Once the line with "- Use SQL utils" is found in the entries below, repeat it and each following line exactly, up to and including the line with "- Use parameterized queries". Add no other lines.

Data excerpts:
+ + + + +
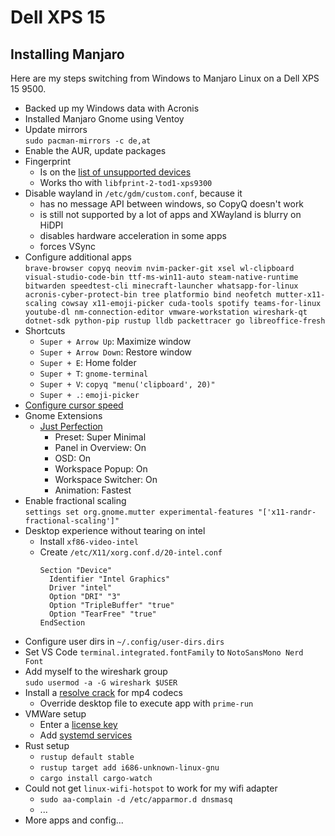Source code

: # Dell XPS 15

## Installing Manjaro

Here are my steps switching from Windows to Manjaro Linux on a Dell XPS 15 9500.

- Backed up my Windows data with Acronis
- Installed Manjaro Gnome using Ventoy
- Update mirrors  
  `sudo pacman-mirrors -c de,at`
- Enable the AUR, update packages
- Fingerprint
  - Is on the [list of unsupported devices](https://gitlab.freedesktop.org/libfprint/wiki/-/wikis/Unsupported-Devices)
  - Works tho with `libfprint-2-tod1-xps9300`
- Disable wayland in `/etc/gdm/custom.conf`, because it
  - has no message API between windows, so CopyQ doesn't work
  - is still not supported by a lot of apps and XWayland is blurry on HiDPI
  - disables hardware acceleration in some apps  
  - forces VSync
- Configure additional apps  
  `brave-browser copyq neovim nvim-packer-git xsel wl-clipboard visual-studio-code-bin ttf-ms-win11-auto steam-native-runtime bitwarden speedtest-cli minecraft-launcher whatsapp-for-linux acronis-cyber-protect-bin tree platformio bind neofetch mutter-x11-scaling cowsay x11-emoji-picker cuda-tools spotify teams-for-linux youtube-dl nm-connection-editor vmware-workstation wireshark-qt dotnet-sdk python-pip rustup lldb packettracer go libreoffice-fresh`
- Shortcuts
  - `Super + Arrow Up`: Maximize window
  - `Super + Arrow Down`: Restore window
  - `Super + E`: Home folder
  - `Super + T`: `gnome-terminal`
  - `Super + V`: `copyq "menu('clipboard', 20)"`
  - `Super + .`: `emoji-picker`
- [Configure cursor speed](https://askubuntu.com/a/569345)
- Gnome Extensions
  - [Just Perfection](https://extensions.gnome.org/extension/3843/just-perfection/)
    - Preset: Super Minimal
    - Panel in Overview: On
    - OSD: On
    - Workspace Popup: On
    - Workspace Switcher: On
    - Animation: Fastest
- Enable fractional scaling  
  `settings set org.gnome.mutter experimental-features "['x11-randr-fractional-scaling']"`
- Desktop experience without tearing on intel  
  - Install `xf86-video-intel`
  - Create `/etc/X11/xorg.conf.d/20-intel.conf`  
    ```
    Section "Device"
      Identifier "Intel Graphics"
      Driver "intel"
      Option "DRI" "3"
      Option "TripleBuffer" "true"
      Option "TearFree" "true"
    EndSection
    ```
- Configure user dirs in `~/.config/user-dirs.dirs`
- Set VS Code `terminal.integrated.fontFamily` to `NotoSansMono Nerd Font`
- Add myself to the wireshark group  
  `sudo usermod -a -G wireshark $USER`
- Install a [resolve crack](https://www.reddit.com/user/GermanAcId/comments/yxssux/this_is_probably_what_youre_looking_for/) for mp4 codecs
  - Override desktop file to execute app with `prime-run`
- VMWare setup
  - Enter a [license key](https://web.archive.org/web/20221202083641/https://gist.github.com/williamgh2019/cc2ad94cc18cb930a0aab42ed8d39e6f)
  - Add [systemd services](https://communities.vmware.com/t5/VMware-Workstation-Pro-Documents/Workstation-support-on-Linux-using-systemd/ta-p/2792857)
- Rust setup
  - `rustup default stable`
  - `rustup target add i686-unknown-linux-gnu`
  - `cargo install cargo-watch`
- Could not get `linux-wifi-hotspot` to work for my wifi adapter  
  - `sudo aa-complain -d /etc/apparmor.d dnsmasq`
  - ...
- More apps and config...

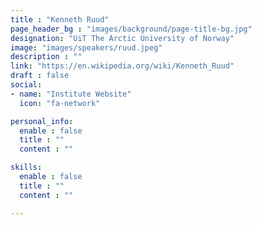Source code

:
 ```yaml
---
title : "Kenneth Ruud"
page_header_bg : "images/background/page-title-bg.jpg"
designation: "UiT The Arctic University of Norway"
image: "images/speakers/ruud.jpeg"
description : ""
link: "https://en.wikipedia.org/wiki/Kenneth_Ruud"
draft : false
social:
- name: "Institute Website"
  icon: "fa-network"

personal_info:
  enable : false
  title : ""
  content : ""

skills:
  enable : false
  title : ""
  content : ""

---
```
+ + + + +
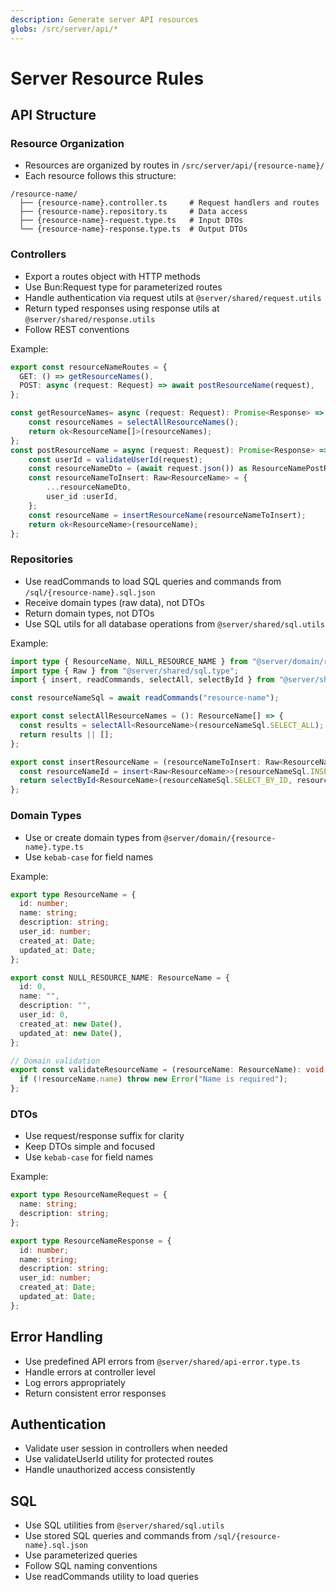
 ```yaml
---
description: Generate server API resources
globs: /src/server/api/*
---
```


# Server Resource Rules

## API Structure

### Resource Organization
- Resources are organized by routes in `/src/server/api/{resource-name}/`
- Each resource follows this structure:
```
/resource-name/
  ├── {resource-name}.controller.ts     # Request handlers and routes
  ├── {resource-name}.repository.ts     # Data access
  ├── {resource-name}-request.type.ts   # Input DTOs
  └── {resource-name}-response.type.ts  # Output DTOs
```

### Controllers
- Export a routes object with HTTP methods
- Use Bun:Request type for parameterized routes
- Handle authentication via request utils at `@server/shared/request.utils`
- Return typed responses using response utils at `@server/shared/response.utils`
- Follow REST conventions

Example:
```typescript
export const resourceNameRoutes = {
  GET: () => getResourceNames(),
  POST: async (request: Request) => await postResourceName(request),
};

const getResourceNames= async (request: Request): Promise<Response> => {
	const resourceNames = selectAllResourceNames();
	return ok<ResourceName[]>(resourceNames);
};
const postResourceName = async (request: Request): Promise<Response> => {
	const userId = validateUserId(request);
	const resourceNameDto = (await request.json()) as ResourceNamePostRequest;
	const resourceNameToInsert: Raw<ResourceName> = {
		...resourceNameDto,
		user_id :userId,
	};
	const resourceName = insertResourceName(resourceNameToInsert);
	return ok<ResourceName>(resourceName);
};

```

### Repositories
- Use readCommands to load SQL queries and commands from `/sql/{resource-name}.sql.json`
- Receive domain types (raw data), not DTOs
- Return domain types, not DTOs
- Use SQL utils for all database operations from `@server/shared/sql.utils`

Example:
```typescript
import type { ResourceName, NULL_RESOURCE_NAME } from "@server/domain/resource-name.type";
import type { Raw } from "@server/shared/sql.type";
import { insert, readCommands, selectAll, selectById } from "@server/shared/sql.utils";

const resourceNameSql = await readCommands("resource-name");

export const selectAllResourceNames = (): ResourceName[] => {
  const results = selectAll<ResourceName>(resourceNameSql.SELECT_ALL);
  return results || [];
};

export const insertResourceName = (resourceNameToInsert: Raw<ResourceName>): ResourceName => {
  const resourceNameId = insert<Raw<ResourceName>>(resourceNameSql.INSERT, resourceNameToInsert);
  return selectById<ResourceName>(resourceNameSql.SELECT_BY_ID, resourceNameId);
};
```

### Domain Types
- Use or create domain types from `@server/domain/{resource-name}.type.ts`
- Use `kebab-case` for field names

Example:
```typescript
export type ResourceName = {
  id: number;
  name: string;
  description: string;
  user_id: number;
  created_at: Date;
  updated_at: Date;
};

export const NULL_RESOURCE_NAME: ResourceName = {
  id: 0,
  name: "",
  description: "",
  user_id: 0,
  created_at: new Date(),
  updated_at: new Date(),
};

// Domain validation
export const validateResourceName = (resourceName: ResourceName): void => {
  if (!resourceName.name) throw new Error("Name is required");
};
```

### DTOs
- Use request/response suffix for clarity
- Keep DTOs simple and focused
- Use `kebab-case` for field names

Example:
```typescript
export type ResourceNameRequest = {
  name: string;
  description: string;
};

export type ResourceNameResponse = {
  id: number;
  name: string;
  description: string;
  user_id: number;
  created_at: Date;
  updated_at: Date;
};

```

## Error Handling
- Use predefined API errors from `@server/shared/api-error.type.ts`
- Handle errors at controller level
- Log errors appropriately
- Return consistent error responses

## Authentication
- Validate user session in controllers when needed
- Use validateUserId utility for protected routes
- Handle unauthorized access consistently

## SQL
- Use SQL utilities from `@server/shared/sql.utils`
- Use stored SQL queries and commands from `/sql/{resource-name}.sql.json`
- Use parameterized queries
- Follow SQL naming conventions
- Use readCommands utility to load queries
+ + + + +
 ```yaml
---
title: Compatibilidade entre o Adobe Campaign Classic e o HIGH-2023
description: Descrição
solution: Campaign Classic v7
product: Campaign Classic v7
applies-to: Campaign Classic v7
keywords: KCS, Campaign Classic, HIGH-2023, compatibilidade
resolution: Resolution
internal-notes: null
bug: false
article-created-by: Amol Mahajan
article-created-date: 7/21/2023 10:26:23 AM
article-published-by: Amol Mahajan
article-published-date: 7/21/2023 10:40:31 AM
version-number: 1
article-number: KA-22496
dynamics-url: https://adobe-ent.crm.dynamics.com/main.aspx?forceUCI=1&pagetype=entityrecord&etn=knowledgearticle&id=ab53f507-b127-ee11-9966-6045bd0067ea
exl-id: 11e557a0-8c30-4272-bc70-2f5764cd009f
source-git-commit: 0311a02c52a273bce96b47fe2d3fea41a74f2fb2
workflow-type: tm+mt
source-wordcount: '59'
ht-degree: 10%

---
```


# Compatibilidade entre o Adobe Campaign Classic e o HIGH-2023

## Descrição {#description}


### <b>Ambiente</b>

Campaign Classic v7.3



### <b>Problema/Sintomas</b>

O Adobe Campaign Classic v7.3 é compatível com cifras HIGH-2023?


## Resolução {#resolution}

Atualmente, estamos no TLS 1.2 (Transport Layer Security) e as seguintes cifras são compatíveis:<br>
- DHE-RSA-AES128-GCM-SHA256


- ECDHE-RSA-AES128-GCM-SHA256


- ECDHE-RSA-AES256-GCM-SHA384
+ + + + +
Problem solution:
- Use SQL utils for all database operations from `@server/shared/sql.utils`

Example:
```typescript
import type { ResourceName, NULL_RESOURCE_NAME } from "@server/domain/resource-name.type";
import type { Raw } from "@server/shared/sql.type";
import { insert, readCommands, selectAll, selectById } from "@server/shared/sql.utils";

const resourceNameSql = await readCommands("resource-name");

export const selectAllResourceNames = (): ResourceName[] => {
  const results = selectAll<ResourceName>(resourceNameSql.SELECT_ALL);
  return results || [];
};

export const insertResourceName = (resourceNameToInsert: Raw<ResourceName>): ResourceName => {
  const resourceNameId = insert<Raw<ResourceName>>(resourceNameSql.INSERT, resourceNameToInsert);
  return selectById<ResourceName>(resourceNameSql.SELECT_BY_ID, resourceNameId);
};
```

### Domain Types
- Use or create domain types from `@server/domain/{resource-name}.type.ts`
- Use `kebab-case` for field names

Example:
```typescript
export type ResourceName = {
  id: number;
  name: string;
  description: string;
  user_id: number;
  created_at: Date;
  updated_at: Date;
};

export const NULL_RESOURCE_NAME: ResourceName = {
  id: 0,
  name: "",
  description: "",
  user_id: 0,
  created_at: new Date(),
  updated_at: new Date(),
};

// Domain validation
export const validateResourceName = (resourceName: ResourceName): void => {
  if (!resourceName.name) throw new Error("Name is required");
};
```

### DTOs
- Use request/response suffix for clarity
- Keep DTOs simple and focused
- Use `kebab-case` for field names

Example:
```typescript
export type ResourceNameRequest = {
  name: string;
  description: string;
};

export type ResourceNameResponse = {
  id: number;
  name: string;
  description: string;
  user_id: number;
  created_at: Date;
  updated_at: Date;
};

```

## Error Handling
- Use predefined API errors from `@server/shared/api-error.type.ts`
- Handle errors at controller level
- Log errors appropriately
- Return consistent error responses

## Authentication
- Validate user session in controllers when needed
- Use validateUserId utility for protected routes
- Handle unauthorized access consistently

## SQL
- Use SQL utilities from `@server/shared/sql.utils`
- Use stored SQL queries and commands from `/sql/{resource-name}.sql.json`
- Use parameterized queries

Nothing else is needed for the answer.